Despite prospects of a U.S. repatriation-tax holiday, the cash-rich Apple is planning to sell $10 billion of bonds in its first trip to the bond market in 2017
Source: Investor’s Business Daily
Apple is selling $10 billion of notes in its first trip to the bond market in six months, becoming the second cash-rich technology company to sell debt this week despite prospects of a U.S. repatriation-tax holiday.
The iPhone maker may sell debt in as many as nine parts with up to six different maturities, according to a regulatory filing. The longest portion may be a 30-year bond. Apple (AAPL) will use proceeds for general corporate purposes, which can include share buybacks and capital spending. Microsoft sold $17 billion of bonds earlier in the week, capping the busiest month for U.S. investment-grade corporate issuance ever.
Apple has become a bond market regular in recent years, selling debt at least annually since 2013. Though its debt load has grown, its $246 billion cash pile means the company can maintain credit ratings that are just one step below the top grade.
“They have great earnings, and then they issue debt,” said Tom Murphy, a money manager at Columbia Threadneedle. “They commit to having a net cash position, so it’s hard to get too worked up.”
The $1 billion, 30-year bond may yield about 1.15 percentage points more than Treasuries with similar maturities, according to a person familiar with the matter, who asked not to be named because the deal is private. That’s down from initial discussions of around 1.4 percentage points. Goldman Sachs (GS), Deutsche Bank (DB) and JPMorgan (JPM) are managing the sale.
Ninety-four percent of Apple’s cash stockpile was held overseas at the end of last year, filings show. To bring back the money under current laws, the Cupertino, Calif.-based company could have to pay a tax rate of 35%, a tough sell when it can pay interest rates of less than 5% on new bonds. It raised about $24 billion in 2016 for programs such as share buybacks.
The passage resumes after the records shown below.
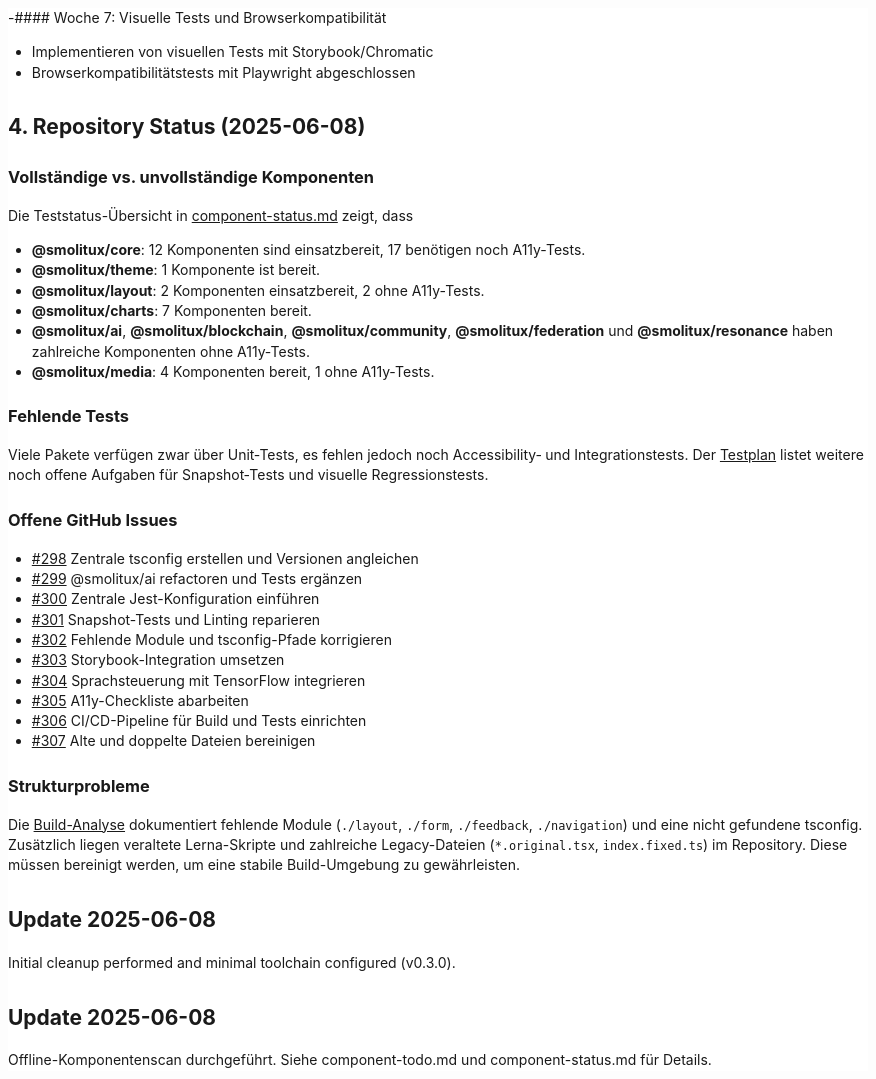 -#### Woche 7: Visuelle Tests und Browserkompatibilität
- Implementieren von visuellen Tests mit Storybook/Chromatic
- Browserkompatibilitätstests mit Playwright abgeschlossen

## 4. Repository Status (2025-06-08)

### Vollständige vs. unvollständige Komponenten
Die Teststatus-Übersicht in [component-status.md](component-status.md) zeigt, dass
- **@smolitux/core**: 12 Komponenten sind einsatzbereit, 17 benötigen noch A11y‑Tests.
- **@smolitux/theme**: 1 Komponente ist bereit.
- **@smolitux/layout**: 2 Komponenten einsatzbereit, 2 ohne A11y‑Tests.
- **@smolitux/charts**: 7 Komponenten bereit.
- **@smolitux/ai**, **@smolitux/blockchain**, **@smolitux/community**, **@smolitux/federation** und **@smolitux/resonance** haben zahlreiche Komponenten ohne A11y‑Tests.
- **@smolitux/media**: 4 Komponenten bereit, 1 ohne A11y‑Tests.

### Fehlende Tests
Viele Pakete verfügen zwar über Unit‑Tests, es fehlen jedoch noch Accessibility‑ und Integrationstests. Der [Testplan](../testing/testplan/09-Implementierungsplan.md) listet weitere noch offene Aufgaben für Snapshot‑Tests und visuelle Regressionstests.

### Offene GitHub Issues
- [#298](https://github.com/EcoSphereNetwork/smolitux-ui/issues/298) Zentrale tsconfig erstellen und Versionen angleichen
- [#299](https://github.com/EcoSphereNetwork/smolitux-ui/issues/299) @smolitux/ai refactoren und Tests ergänzen
- [#300](https://github.com/EcoSphereNetwork/smolitux-ui/issues/300) Zentrale Jest-Konfiguration einführen
- [#301](https://github.com/EcoSphereNetwork/smolitux-ui/issues/301) Snapshot-Tests und Linting reparieren
- [#302](https://github.com/EcoSphereNetwork/smolitux-ui/issues/302) Fehlende Module und tsconfig-Pfade korrigieren
- [#303](https://github.com/EcoSphereNetwork/smolitux-ui/issues/303) Storybook-Integration umsetzen
- [#304](https://github.com/EcoSphereNetwork/smolitux-ui/issues/304) Sprachsteuerung mit TensorFlow integrieren
- [#305](https://github.com/EcoSphereNetwork/smolitux-ui/issues/305) A11y-Checkliste abarbeiten
- [#306](https://github.com/EcoSphereNetwork/smolitux-ui/issues/306) CI/CD-Pipeline für Build und Tests einrichten
- [#307](https://github.com/EcoSphereNetwork/smolitux-ui/issues/307) Alte und doppelte Dateien bereinigen

### Strukturprobleme
Die [Build-Analyse](build-analysis.md) dokumentiert fehlende Module (`./layout`, `./form`, `./feedback`, `./navigation`) und eine nicht gefundene tsconfig. Zusätzlich liegen veraltete Lerna-Skripte und zahlreiche Legacy-Dateien (`*.original.tsx`, `index.fixed.ts`) im Repository. Diese müssen bereinigt werden, um eine stabile Build-Umgebung zu gewährleisten.
## Update 2025-06-08
Initial cleanup performed and minimal toolchain configured (v0.3.0).

## Update 2025-06-08
Offline-Komponentenscan durchgeführt. Siehe component-todo.md und component-status.md für Details.
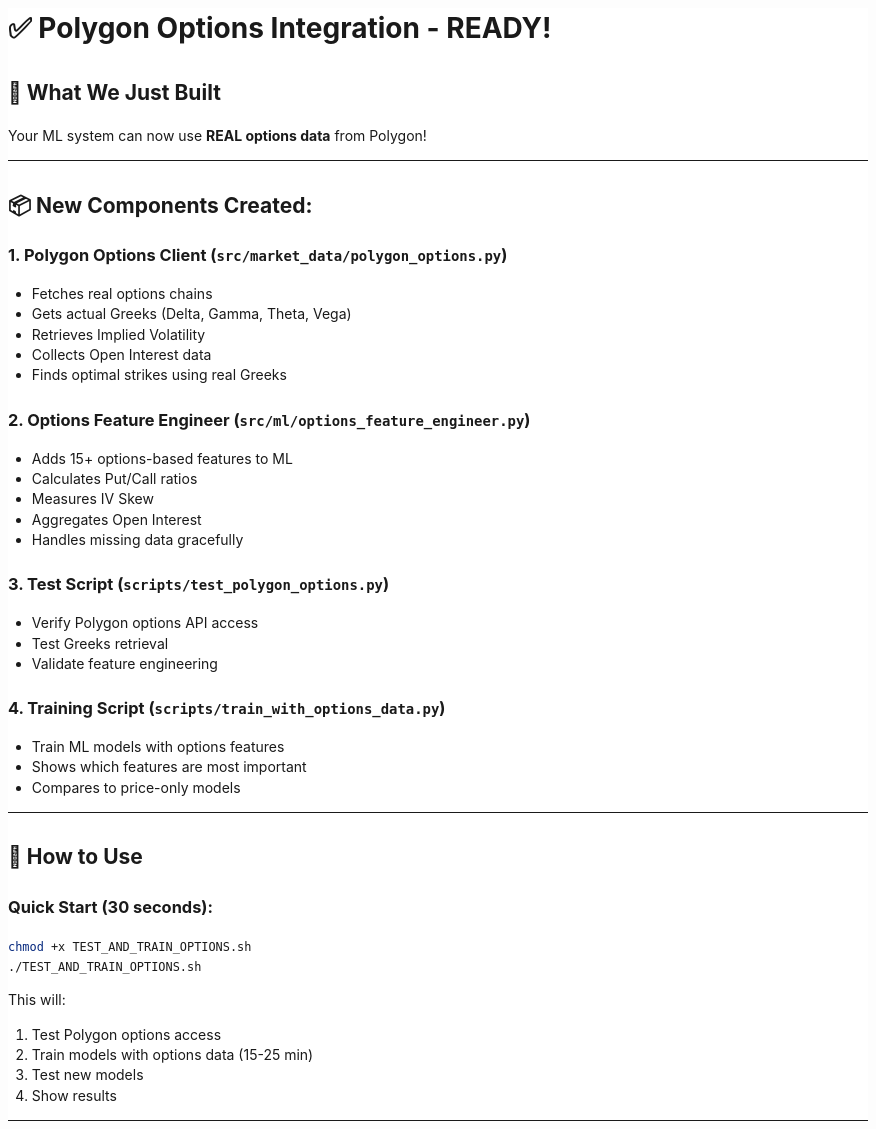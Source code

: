 # ✅ Polygon Options Integration - READY!

## 🎉 What We Just Built

Your ML system can now use **REAL options data** from Polygon!

---

## 📦 New Components Created:

### 1. **Polygon Options Client** (`src/market_data/polygon_options.py`)
- Fetches real options chains
- Gets actual Greeks (Delta, Gamma, Theta, Vega)
- Retrieves Implied Volatility
- Collects Open Interest data
- Finds optimal strikes using real Greeks

### 2. **Options Feature Engineer** (`src/ml/options_feature_engineer.py`)
- Adds 15+ options-based features to ML
- Calculates Put/Call ratios
- Measures IV Skew
- Aggregates Open Interest
- Handles missing data gracefully

### 3. **Test Script** (`scripts/test_polygon_options.py`)
- Verify Polygon options API access
- Test Greeks retrieval
- Validate feature engineering

### 4. **Training Script** (`scripts/train_with_options_data.py`)
- Train ML models with options features
- Shows which features are most important
- Compares to price-only models

---

## 🚀 How to Use

### Quick Start (30 seconds):

```bash
chmod +x TEST_AND_TRAIN_OPTIONS.sh
./TEST_AND_TRAIN_OPTIONS.sh
```

This will:
1. Test Polygon options access
2. Train models with options data (15-25 min)
3. Test new models
4. Show results

---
Analysts have said that optimism around a potential repatriation tax holiday following President Trump’s election could cause some of the biggest cash hoarders to hold off on issuing new debt. But with Congress yet to introduce legislation, companies are once again turning to the bond market, where rates remain near historic lows.
Moody’s Investors Service rated the new Apple bonds Aa1, the second-highest rating. S&P Global Ratings gave the notes an equivalent AA+ grade.
Treasuries gained, with the 10-year yield dropping one basis point to 2.46%.